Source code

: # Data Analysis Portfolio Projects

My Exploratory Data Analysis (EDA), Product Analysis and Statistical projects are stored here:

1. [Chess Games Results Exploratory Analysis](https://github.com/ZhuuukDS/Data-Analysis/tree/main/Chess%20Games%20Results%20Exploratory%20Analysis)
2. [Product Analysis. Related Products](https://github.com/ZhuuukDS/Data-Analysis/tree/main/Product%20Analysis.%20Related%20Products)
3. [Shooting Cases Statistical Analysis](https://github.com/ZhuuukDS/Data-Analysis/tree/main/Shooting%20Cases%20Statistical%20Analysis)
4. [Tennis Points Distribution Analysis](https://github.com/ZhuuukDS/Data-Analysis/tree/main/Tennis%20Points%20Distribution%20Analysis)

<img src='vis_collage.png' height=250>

> [REQUIREMENT] Tell me how many lines of the records include the word "Statistical", replying with the number alone.

> [TASK RESPONSE] 2